(DIRECTIONS):
Return the data that follows exactly, with each line intact.
[[ SUPPLIED DATA open ]]
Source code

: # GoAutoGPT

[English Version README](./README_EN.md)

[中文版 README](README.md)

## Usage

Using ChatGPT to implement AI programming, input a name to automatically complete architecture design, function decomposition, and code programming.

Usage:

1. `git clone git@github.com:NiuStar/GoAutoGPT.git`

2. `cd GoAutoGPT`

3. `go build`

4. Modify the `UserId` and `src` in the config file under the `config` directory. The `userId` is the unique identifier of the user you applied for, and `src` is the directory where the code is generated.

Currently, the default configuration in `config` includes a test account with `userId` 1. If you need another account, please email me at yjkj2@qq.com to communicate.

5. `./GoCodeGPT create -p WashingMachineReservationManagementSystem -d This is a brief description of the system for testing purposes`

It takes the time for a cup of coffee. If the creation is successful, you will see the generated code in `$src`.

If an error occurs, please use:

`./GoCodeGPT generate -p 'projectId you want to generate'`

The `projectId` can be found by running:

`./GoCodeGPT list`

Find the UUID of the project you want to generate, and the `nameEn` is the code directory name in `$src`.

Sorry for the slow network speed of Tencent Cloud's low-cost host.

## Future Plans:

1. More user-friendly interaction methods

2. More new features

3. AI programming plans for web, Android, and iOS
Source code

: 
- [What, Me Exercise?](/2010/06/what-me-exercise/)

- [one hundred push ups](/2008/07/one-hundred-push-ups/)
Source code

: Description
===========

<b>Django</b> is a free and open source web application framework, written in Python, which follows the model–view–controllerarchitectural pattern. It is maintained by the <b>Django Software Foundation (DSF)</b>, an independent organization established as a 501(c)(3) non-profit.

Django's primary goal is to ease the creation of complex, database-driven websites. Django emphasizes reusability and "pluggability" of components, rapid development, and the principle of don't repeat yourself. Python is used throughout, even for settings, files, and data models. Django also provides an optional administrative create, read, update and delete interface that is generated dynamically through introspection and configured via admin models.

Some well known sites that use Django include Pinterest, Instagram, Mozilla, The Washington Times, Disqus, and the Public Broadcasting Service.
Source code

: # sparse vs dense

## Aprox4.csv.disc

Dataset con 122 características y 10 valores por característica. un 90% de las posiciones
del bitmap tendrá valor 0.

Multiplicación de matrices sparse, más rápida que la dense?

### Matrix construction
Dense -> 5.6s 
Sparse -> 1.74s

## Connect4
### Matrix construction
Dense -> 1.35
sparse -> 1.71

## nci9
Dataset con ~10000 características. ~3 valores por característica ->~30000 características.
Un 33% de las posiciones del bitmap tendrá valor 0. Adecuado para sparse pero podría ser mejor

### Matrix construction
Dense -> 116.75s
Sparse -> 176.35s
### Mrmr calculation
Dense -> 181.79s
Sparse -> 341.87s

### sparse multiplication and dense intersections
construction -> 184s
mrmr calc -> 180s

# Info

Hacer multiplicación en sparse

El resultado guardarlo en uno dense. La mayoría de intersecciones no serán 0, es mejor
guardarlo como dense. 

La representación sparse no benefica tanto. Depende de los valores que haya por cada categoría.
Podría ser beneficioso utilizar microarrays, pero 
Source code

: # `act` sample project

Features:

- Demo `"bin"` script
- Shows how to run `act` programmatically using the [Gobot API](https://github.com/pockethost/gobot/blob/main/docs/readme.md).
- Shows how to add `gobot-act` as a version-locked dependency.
[[ SUPPLIED DATA closed ]]
(RESULT):
Source code

: # GoAutoGPT

[English Version README](./README_EN.md)

[中文版 README](README.md)

## Usage

Using ChatGPT to implement AI programming, input a name to automatically complete architecture design, function decomposition, and code programming.

Usage:

1. `git clone git@github.com:NiuStar/GoAutoGPT.git`

2. `cd GoAutoGPT`

3. `go build`

4. Modify the `UserId` and `src` in the config file under the `config` directory. The `userId` is the unique identifier of the user you applied for, and `src` is the directory where the code is generated.

Currently, the default configuration in `config` includes a test account with `userId` 1. If you need another account, please email me at yjkj2@qq.com to communicate.

5. `./GoCodeGPT create -p WashingMachineReservationManagementSystem -d This is a brief description of the system for testing purposes`

It takes the time for a cup of coffee. If the creation is successful, you will see the generated code in `$src`.

If an error occurs, please use:

`./GoCodeGPT generate -p 'projectId you want to generate'`

The `projectId` can be found by running:

`./GoCodeGPT list`

Find the UUID of the project you want to generate, and the `nameEn` is the code directory name in `$src`.

Sorry for the slow network speed of Tencent Cloud's low-cost host.

## Future Plans:

1. More user-friendly interaction methods

2. More new features

3. AI programming plans for web, Android, and iOS
Source code

: 
- [What, Me Exercise?](/2010/06/what-me-exercise/)

- [one hundred push ups](/2008/07/one-hundred-push-ups/)
Source code

: Description
===========

<b>Django</b> is a free and open source web application framework, written in Python, which follows the model–view–controllerarchitectural pattern. It is maintained by the <b>Django Software Foundation (DSF)</b>, an independent organization established as a 501(c)(3) non-profit.

Django's primary goal is to ease the creation of complex, database-driven websites. Django emphasizes reusability and "pluggability" of components, rapid development, and the principle of don't repeat yourself. Python is used throughout, even for settings, files, and data models. Django also provides an optional administrative create, read, update and delete interface that is generated dynamically through introspection and configured via admin models.

Some well known sites that use Django include Pinterest, Instagram, Mozilla, The Washington Times, Disqus, and the Public Broadcasting Service.
Source code

: # sparse vs dense

## Aprox4.csv.disc

Dataset con 122 características y 10 valores por característica. un 90% de las posiciones
del bitmap tendrá valor 0.

Multiplicación de matrices sparse, más rápida que la dense?

### Matrix construction
Dense -> 5.6s 
Sparse -> 1.74s

## Connect4
### Matrix construction
Dense -> 1.35
sparse -> 1.71

## nci9
Dataset con ~10000 características. ~3 valores por característica ->~30000 características.
Un 33% de las posiciones del bitmap tendrá valor 0. Adecuado para sparse pero podría ser mejor

### Matrix construction
Dense -> 116.75s
Sparse -> 176.35s
### Mrmr calculation
Dense -> 181.79s
Sparse -> 341.87s

### sparse multiplication and dense intersections
construction -> 184s
mrmr calc -> 180s

# Info

Hacer multiplicación en sparse

El resultado guardarlo en uno dense. La mayoría de intersecciones no serán 0, es mejor
guardarlo como dense. 

La representación sparse no benefica tanto. Depende de los valores que haya por cada categoría.
Podría ser beneficioso utilizar microarrays, pero 
Source code

: # `act` sample project

Features:

- Demo `"bin"` script
- Shows how to run `act` programmatically using the [Gobot API](https://github.com/pockethost/gobot/blob/main/docs/readme.md).
- Shows how to add `gobot-act` as a version-locked dependency.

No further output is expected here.